ACTIVITY: Repeat exactly, please, the lines that begin at the start of the listing and end at the line holding "contra Retorno y".

---------- RECORD SET

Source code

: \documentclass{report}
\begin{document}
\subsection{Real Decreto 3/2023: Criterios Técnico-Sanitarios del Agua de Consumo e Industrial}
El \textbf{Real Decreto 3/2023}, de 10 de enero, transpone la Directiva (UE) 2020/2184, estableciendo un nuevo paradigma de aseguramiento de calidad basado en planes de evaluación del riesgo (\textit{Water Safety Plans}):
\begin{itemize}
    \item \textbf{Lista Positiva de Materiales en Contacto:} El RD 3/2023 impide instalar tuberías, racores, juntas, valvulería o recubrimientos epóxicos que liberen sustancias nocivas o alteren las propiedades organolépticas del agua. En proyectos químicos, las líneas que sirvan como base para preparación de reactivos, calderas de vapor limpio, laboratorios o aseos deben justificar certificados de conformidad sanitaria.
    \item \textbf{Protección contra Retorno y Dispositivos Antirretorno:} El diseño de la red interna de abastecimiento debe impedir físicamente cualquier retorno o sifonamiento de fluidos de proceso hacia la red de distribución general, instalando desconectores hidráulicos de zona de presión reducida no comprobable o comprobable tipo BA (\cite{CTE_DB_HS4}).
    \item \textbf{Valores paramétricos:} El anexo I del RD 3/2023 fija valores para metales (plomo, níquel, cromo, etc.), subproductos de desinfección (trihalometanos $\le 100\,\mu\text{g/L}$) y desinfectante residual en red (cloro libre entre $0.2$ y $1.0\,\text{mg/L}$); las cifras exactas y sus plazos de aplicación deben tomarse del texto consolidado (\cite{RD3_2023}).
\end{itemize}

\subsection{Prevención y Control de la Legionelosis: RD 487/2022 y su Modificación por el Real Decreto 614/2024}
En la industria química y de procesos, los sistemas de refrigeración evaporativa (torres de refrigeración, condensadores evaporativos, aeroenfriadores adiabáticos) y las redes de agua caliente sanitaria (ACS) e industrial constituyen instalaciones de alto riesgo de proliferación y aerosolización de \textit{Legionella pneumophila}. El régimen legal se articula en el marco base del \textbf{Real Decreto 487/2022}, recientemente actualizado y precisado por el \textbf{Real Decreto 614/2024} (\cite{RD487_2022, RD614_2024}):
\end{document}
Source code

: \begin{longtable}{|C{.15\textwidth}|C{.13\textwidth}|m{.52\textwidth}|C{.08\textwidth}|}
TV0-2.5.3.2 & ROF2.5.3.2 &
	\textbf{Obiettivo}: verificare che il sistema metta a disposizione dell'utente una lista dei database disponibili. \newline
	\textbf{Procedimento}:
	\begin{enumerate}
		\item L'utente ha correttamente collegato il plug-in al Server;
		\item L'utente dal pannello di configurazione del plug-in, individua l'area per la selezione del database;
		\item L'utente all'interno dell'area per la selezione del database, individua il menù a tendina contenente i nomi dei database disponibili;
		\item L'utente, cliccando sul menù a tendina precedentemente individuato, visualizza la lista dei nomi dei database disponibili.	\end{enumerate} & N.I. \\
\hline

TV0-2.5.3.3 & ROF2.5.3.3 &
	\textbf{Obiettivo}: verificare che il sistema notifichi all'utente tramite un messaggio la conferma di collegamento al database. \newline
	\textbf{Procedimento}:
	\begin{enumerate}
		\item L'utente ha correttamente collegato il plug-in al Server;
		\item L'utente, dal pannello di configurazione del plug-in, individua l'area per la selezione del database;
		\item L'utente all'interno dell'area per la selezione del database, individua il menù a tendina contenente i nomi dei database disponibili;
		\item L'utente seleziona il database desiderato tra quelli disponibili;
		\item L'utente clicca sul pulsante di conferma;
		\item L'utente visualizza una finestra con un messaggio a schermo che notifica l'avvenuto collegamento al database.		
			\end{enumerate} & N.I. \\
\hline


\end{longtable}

--------------------

FINISHED TASK:
Source code

: \documentclass{report}
\begin{document}
\subsection{Real Decreto 3/2023: Criterios Técnico-Sanitarios del Agua de Consumo e Industrial}
El \textbf{Real Decreto 3/2023}, de 10 de enero, transpone la Directiva (UE) 2020/2184, estableciendo un nuevo paradigma de aseguramiento de calidad basado en planes de evaluación del riesgo (\textit{Water Safety Plans}):
\begin{itemize}
    \item \textbf{Lista Positiva de Materiales en Contacto:} El RD 3/2023 impide instalar tuberías, racores, juntas, valvulería o recubrimientos epóxicos que liberen sustancias nocivas o alteren las propiedades organolépticas del agua. En proyectos químicos, las líneas que sirvan como base para preparación de reactivos, calderas de vapor limpio, laboratorios o aseos deben justificar certificados de conformidad sanitaria.
    \item \textbf{Protección contra Retorno y Dispositivos Antirretorno:} El diseño de la red interna de abastecimiento debe impedir físicamente cualquier retorno o sifonamiento de fluidos de proceso hacia la red de distribución general, instalando desconectores hidráulicos de zona de presión reducida no comprobable o comprobable tipo BA (\cite{CTE_DB_HS4}).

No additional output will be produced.